DATA SHOWN =>
/---
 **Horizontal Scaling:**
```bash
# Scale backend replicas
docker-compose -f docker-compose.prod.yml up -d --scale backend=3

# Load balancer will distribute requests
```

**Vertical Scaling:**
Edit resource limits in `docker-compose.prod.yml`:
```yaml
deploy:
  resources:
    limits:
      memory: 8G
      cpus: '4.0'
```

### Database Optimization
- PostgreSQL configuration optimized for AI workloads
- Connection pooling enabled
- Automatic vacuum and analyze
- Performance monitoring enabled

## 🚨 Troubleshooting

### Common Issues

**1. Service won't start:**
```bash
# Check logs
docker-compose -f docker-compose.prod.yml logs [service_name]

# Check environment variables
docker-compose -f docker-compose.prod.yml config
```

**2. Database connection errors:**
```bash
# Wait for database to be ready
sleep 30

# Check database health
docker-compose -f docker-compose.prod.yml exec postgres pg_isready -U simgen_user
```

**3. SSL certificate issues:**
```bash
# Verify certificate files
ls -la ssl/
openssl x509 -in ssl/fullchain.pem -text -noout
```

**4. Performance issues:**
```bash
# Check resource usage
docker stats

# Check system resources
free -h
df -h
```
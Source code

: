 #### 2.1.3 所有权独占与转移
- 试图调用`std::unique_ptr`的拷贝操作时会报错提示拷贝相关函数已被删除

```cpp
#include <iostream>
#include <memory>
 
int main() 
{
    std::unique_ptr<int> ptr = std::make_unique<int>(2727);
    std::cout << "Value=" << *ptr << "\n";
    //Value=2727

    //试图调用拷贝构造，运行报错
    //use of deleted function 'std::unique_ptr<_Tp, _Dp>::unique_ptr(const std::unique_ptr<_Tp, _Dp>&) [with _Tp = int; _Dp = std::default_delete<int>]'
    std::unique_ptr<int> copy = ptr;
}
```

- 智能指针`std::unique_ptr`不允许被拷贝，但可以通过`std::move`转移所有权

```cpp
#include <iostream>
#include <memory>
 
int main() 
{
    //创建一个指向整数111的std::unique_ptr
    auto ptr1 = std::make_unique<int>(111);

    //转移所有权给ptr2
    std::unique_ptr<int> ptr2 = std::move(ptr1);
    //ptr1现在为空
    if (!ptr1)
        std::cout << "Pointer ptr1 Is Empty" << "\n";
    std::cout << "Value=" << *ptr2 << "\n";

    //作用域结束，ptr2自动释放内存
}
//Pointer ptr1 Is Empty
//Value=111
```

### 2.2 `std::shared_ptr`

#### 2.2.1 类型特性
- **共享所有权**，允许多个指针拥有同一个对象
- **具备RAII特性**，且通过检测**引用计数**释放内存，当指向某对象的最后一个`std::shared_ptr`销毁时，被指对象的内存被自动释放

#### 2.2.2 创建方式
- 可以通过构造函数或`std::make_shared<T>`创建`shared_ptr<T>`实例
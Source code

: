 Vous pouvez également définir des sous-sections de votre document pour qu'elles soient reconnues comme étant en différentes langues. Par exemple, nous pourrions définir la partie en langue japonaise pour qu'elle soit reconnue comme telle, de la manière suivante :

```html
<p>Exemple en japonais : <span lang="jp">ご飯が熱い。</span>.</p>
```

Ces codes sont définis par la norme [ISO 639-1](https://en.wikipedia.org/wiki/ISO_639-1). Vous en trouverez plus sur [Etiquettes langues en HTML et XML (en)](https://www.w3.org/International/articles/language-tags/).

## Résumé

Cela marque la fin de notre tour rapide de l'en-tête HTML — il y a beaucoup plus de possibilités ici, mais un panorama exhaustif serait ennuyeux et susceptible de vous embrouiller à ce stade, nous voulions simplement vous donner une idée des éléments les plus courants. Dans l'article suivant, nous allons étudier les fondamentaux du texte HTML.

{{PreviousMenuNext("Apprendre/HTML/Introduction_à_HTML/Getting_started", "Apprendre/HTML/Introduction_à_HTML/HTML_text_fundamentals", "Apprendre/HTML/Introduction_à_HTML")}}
\---
YOUR INSTRUCTIONS =>
Scan the lines above for "move" and state how many match, nothing more.

FINISHED TASK =>
2